■ TASK DETAILS: In the records below, find each line that holds "checks" and return it.

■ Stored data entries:
▽

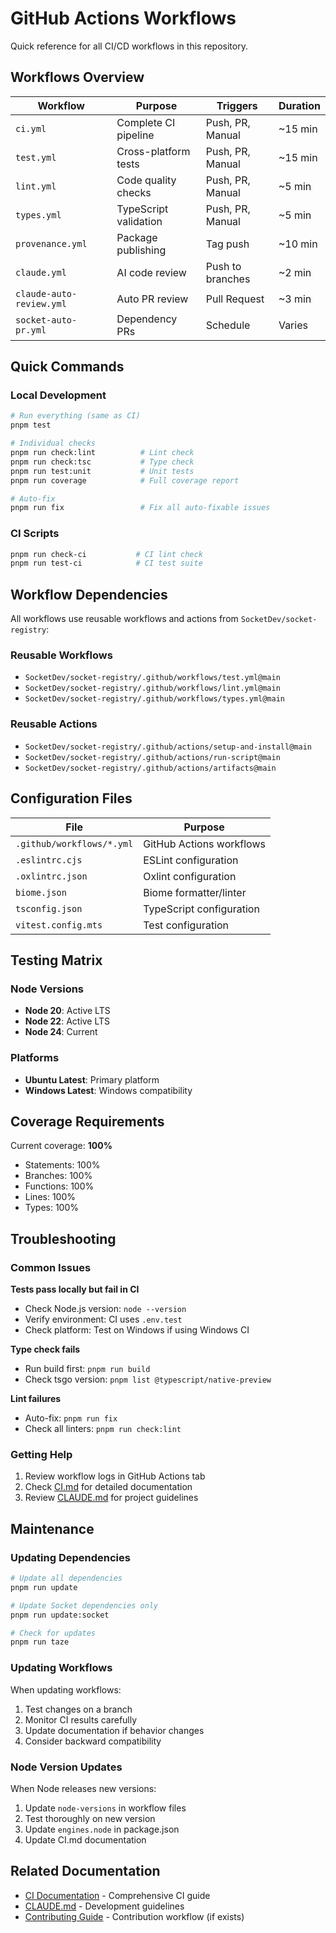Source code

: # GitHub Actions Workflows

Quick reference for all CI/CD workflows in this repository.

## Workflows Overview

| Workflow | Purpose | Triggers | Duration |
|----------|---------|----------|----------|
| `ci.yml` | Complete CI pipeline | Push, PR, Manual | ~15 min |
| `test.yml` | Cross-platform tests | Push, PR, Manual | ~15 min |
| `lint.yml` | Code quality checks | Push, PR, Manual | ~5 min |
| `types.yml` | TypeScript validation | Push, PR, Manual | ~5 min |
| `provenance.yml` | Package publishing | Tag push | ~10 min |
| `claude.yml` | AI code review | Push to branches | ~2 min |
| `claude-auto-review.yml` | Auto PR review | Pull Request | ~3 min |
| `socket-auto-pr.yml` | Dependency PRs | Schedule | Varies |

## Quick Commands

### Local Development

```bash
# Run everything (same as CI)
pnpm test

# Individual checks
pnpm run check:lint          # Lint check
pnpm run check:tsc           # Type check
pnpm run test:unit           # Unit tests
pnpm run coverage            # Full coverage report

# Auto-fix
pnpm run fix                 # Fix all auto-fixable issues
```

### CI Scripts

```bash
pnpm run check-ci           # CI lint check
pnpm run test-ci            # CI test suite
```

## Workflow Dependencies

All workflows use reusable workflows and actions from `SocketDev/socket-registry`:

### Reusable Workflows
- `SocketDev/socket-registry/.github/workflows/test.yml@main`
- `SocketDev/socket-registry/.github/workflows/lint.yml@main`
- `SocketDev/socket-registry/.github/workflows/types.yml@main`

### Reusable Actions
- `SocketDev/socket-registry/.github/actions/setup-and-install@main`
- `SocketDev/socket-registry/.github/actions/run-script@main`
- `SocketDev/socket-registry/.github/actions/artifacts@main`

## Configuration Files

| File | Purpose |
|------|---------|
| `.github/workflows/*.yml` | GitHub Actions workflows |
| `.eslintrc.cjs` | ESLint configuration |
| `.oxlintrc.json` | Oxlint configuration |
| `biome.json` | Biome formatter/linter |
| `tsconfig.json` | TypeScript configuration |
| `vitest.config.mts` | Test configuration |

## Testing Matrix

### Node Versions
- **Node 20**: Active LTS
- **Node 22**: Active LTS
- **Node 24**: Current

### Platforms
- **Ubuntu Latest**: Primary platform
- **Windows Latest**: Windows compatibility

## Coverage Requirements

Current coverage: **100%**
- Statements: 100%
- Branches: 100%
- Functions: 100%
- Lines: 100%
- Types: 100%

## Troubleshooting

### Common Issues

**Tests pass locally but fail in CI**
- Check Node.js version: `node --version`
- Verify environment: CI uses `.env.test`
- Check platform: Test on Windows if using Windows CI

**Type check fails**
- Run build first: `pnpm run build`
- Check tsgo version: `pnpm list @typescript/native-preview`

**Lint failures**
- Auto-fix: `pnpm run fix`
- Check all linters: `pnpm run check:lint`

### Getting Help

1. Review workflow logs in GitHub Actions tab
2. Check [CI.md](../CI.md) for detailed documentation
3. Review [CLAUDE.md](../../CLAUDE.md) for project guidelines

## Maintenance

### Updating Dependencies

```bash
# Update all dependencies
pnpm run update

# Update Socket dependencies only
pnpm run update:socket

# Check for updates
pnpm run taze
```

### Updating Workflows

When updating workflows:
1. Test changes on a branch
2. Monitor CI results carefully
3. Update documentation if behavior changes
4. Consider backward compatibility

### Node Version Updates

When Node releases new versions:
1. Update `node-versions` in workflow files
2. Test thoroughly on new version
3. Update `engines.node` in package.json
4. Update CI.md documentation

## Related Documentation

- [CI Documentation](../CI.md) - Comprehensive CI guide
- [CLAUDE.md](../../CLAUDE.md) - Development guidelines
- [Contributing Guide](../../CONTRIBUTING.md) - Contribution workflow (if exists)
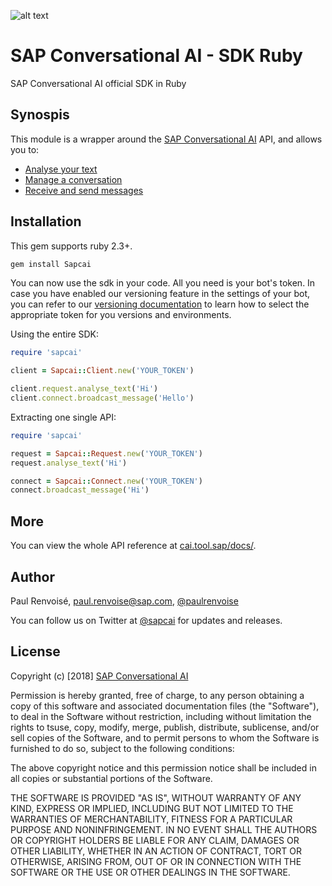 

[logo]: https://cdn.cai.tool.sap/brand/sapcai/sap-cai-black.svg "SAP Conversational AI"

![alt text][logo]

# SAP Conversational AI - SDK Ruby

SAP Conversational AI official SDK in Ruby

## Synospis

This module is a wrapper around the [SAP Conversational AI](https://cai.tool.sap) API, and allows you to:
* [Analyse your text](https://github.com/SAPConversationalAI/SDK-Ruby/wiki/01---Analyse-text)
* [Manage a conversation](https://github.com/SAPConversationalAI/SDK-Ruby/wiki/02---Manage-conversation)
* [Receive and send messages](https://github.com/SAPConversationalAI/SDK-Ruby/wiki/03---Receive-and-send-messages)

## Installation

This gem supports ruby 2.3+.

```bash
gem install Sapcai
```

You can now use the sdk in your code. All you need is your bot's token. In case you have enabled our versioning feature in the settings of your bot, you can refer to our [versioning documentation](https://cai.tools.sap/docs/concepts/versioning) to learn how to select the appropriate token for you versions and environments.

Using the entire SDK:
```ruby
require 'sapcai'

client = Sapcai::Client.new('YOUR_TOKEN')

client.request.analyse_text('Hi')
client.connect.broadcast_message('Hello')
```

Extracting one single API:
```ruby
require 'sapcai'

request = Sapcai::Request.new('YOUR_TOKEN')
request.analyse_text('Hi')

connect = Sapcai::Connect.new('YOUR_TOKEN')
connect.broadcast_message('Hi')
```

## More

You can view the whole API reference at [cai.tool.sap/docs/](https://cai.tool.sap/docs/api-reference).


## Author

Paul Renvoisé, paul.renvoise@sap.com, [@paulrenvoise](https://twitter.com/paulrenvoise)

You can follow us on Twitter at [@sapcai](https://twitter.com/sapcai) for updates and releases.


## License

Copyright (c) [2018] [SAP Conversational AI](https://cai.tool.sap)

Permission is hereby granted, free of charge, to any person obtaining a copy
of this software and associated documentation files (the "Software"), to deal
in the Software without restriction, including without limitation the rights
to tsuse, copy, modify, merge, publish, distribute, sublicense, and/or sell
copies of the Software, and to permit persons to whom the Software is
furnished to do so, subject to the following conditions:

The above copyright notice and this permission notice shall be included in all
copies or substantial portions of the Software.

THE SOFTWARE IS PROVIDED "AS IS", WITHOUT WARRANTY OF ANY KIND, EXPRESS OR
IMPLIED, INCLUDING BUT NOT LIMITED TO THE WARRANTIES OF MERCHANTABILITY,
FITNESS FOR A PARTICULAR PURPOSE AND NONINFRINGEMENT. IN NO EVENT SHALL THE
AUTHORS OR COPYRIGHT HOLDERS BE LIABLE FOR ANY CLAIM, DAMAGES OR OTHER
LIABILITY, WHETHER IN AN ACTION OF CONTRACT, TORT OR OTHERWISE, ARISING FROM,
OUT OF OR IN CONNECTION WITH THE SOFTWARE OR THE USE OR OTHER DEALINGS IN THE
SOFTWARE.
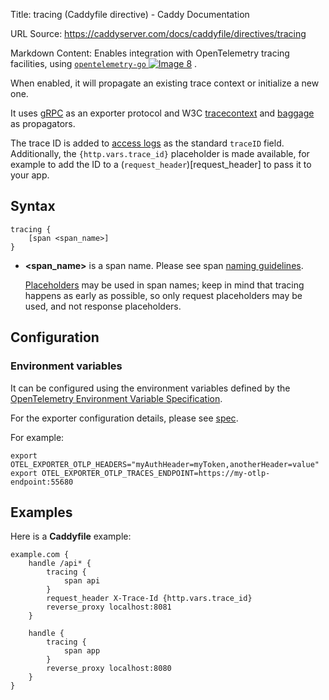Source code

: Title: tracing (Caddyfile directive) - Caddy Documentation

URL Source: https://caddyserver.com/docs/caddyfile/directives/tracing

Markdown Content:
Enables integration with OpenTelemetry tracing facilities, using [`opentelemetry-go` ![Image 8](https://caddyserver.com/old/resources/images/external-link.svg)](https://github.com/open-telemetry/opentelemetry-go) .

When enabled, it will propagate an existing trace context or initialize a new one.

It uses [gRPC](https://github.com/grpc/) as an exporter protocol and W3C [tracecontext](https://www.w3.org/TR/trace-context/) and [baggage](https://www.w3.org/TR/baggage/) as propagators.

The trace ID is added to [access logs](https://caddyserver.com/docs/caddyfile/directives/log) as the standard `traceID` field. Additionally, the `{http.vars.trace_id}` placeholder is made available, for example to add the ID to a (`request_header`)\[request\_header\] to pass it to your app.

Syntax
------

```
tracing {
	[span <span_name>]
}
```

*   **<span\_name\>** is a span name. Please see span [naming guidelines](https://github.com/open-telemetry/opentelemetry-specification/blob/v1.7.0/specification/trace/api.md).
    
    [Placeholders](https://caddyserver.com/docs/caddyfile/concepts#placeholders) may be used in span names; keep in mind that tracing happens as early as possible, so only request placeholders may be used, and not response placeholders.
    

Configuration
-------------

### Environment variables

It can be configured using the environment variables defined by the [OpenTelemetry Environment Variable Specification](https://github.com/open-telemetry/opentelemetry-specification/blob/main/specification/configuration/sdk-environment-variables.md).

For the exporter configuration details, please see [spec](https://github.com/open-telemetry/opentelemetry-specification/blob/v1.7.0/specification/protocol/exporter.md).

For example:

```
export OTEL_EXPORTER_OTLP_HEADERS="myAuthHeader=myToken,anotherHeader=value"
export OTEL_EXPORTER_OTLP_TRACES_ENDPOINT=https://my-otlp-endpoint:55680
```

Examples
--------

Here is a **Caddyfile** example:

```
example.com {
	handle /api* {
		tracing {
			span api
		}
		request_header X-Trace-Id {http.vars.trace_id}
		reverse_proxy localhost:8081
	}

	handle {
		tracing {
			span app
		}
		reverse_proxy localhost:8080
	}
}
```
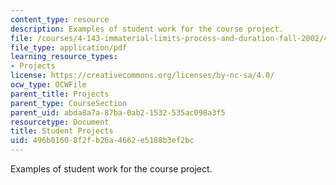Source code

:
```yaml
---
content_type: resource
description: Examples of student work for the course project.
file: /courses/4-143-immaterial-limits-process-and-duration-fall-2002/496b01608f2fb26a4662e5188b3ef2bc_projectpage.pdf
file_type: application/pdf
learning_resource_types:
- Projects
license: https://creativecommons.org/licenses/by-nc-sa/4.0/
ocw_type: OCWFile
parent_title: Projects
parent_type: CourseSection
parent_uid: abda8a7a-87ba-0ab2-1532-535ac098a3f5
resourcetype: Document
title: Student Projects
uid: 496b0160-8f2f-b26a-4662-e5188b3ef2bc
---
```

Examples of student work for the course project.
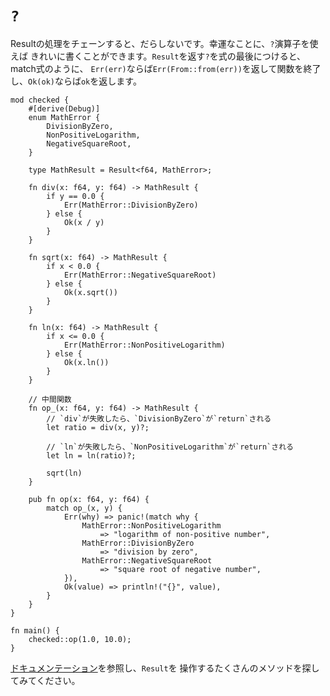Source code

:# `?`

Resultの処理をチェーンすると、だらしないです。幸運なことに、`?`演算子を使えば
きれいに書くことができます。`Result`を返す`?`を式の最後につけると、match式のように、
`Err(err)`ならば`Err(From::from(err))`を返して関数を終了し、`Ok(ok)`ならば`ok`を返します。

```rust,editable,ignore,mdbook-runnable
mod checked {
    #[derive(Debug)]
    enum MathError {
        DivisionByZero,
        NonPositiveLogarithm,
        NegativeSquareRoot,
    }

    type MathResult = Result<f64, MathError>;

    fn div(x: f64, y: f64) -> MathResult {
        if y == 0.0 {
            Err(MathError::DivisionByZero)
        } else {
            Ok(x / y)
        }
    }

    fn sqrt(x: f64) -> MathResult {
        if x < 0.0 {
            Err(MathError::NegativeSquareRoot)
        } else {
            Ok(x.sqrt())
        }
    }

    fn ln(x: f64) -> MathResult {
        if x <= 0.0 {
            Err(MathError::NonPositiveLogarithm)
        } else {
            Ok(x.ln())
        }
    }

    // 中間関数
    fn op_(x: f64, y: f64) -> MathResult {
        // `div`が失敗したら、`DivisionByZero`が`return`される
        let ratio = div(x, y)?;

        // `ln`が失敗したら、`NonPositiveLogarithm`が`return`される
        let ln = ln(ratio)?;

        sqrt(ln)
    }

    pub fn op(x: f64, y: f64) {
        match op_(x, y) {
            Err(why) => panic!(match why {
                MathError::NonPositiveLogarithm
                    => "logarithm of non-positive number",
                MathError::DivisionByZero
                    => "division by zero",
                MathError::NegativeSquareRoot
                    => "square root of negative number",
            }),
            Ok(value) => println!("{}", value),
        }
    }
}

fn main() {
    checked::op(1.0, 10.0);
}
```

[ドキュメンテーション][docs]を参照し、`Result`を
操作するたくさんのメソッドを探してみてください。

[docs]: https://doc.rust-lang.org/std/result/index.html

△

■ RESPONSE TO THE TASK:
| `lint.yml` | Code quality checks | Push, PR, Manual | ~5 min |
# Individual checks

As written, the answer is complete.